What to do: Working from the records below, repeat exactly the lines starting at the line that contains "- **string.Template** for templating" and ending at the line that contains "project? Check out", inclusive.

Material provided:
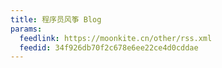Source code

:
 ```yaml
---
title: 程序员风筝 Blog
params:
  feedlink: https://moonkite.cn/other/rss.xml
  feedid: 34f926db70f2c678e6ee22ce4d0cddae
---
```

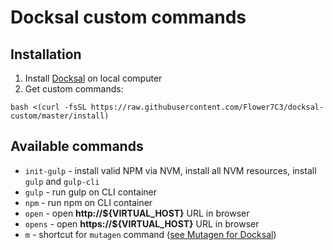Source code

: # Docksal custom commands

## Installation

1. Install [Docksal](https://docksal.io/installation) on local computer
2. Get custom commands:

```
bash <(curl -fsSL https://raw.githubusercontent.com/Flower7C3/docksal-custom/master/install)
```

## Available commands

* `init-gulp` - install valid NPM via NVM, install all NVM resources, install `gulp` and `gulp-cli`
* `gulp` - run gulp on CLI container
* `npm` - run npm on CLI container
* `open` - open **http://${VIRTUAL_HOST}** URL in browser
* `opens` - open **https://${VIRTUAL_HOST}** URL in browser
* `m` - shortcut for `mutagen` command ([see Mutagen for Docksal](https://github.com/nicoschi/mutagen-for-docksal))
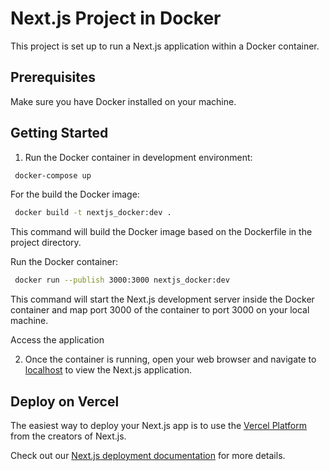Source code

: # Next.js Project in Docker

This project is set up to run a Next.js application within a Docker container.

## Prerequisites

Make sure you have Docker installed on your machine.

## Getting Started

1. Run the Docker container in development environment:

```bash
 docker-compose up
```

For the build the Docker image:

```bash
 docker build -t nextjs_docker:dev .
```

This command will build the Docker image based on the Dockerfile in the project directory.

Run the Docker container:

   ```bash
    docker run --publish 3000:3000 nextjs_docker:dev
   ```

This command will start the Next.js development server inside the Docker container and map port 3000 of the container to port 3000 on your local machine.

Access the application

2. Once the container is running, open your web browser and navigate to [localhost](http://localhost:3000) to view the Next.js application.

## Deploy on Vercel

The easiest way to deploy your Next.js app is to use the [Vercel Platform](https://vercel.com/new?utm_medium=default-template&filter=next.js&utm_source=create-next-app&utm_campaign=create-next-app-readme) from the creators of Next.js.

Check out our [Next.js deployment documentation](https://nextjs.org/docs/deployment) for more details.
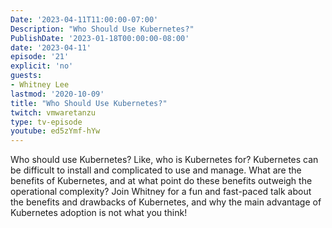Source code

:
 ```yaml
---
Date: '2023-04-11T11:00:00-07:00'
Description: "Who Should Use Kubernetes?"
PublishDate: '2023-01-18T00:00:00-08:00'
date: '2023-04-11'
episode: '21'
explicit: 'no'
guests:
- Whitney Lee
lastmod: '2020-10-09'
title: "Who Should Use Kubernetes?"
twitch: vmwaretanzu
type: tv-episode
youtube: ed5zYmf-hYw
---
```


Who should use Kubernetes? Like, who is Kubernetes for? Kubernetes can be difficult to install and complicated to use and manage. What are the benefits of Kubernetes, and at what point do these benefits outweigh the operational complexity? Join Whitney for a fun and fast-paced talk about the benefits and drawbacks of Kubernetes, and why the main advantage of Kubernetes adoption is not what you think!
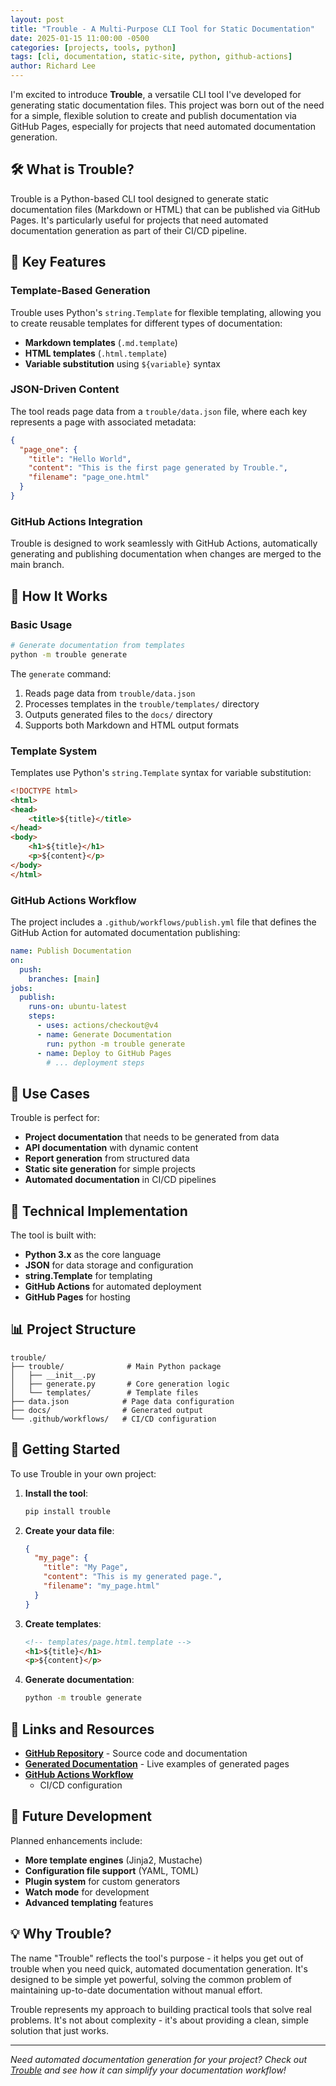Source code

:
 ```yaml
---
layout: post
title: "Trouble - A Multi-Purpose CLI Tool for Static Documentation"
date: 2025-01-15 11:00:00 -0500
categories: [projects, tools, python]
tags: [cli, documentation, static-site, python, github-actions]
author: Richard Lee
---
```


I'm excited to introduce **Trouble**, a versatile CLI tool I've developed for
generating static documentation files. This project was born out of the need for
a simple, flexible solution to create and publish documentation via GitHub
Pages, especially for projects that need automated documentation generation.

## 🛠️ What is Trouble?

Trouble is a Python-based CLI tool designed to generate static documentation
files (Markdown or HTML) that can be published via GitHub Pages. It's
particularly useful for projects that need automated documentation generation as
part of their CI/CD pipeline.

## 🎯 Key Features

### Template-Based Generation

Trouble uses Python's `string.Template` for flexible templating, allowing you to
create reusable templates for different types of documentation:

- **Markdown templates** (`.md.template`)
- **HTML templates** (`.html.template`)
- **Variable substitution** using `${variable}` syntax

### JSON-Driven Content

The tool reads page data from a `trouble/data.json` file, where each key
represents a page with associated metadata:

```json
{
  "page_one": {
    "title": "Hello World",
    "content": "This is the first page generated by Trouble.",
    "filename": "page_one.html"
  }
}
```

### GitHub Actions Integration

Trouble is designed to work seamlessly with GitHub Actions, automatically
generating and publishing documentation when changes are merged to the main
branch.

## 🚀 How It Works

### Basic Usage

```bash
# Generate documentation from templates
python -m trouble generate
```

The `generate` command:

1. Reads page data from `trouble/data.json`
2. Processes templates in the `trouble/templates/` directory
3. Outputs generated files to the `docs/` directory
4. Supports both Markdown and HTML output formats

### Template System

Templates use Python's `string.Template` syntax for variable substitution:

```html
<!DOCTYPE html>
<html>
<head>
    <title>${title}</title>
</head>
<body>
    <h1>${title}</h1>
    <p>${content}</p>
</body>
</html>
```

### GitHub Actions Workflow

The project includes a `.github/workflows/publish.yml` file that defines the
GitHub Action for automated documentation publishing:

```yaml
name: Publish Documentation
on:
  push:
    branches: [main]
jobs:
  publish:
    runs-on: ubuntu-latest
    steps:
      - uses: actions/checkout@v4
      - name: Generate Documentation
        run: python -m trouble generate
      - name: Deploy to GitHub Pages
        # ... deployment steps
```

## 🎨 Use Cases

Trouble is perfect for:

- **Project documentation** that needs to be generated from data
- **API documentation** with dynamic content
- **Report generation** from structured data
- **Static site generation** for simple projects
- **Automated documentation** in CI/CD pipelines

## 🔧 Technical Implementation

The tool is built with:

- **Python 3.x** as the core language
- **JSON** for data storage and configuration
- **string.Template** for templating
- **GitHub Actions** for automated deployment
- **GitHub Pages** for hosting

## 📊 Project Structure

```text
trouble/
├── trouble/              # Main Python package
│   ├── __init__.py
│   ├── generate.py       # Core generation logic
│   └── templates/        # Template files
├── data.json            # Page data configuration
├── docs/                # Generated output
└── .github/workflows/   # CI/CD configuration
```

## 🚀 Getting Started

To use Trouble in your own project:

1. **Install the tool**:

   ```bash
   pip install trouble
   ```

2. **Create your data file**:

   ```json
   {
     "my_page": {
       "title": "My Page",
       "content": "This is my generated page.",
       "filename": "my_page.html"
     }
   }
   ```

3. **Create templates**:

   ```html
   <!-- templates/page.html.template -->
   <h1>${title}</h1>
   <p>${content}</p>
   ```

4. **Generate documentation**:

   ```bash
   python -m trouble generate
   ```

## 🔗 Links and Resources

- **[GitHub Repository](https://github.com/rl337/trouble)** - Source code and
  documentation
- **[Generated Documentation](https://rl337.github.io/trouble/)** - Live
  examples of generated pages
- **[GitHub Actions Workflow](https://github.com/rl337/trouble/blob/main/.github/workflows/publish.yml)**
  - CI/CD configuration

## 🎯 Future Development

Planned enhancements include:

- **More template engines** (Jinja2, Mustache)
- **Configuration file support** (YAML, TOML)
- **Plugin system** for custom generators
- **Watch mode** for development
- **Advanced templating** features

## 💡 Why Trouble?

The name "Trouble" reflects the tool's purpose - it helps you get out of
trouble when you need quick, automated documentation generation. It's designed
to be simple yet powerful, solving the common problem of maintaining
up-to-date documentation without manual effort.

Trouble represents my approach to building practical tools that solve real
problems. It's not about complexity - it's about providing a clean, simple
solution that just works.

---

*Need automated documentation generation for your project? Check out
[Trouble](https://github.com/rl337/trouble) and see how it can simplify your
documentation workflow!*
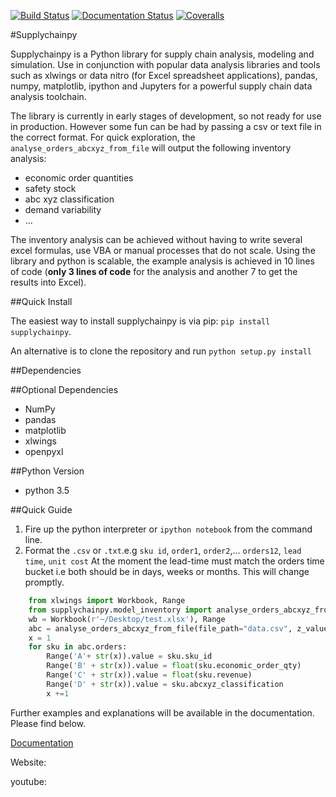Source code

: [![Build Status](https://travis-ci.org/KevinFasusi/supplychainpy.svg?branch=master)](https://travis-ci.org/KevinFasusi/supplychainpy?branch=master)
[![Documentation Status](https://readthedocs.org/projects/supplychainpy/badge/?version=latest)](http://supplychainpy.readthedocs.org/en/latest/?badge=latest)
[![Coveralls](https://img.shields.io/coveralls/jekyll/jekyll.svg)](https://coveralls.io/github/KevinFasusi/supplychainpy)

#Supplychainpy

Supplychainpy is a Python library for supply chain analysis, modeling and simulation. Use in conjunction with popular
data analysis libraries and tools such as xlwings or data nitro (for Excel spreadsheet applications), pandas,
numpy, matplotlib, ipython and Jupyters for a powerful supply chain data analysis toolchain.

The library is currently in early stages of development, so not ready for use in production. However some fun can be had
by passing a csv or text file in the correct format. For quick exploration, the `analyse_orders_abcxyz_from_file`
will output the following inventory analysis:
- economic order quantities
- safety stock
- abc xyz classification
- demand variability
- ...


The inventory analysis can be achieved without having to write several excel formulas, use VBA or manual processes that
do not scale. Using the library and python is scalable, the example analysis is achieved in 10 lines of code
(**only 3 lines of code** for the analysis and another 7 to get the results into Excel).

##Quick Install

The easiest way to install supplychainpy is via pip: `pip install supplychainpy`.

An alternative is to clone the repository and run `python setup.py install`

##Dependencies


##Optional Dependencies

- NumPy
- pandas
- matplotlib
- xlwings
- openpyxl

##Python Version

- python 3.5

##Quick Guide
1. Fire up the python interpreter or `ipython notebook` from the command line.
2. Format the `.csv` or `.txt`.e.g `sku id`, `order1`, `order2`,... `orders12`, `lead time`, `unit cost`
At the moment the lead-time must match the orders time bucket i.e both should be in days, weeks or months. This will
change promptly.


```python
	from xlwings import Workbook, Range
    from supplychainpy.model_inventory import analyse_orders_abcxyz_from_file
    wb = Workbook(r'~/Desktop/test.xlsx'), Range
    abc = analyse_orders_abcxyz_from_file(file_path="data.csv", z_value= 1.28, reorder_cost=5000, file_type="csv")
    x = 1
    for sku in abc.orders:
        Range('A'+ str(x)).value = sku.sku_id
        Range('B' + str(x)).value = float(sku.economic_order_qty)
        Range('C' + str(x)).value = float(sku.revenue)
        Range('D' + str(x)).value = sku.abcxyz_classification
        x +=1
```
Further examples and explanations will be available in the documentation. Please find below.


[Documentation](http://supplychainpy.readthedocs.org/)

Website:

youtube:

Response to the exercise:
- **string.Template** for templating
- **GitHub Actions** for automated deployment
- **GitHub Pages** for hosting

## 📊 Project Structure

```text
trouble/
├── trouble/              # Main Python package
│   ├── __init__.py
│   ├── generate.py       # Core generation logic
│   └── templates/        # Template files
├── data.json            # Page data configuration
├── docs/                # Generated output
└── .github/workflows/   # CI/CD configuration
```

## 🚀 Getting Started

To use Trouble in your own project:

1. **Install the tool**:

   ```bash
   pip install trouble
   ```

2. **Create your data file**:

   ```json
   {
     "my_page": {
       "title": "My Page",
       "content": "This is my generated page.",
       "filename": "my_page.html"
     }
   }
   ```

3. **Create templates**:

   ```html
   <!-- templates/page.html.template -->
   <h1>${title}</h1>
   <p>${content}</p>
   ```

4. **Generate documentation**:

   ```bash
   python -m trouble generate
   ```

## 🔗 Links and Resources

- **[GitHub Repository](https://github.com/rl337/trouble)** - Source code and
  documentation
- **[Generated Documentation](https://rl337.github.io/trouble/)** - Live
  examples of generated pages
- **[GitHub Actions Workflow](https://github.com/rl337/trouble/blob/main/.github/workflows/publish.yml)**
  - CI/CD configuration

## 🎯 Future Development

Planned enhancements include:

- **More template engines** (Jinja2, Mustache)
- **Configuration file support** (YAML, TOML)
- **Plugin system** for custom generators
- **Watch mode** for development
- **Advanced templating** features

## 💡 Why Trouble?

The name "Trouble" reflects the tool's purpose - it helps you get out of
trouble when you need quick, automated documentation generation. It's designed
to be simple yet powerful, solving the common problem of maintaining
up-to-date documentation without manual effort.

Trouble represents my approach to building practical tools that solve real
problems. It's not about complexity - it's about providing a clean, simple
solution that just works.

---

*Need automated documentation generation for your project? Check out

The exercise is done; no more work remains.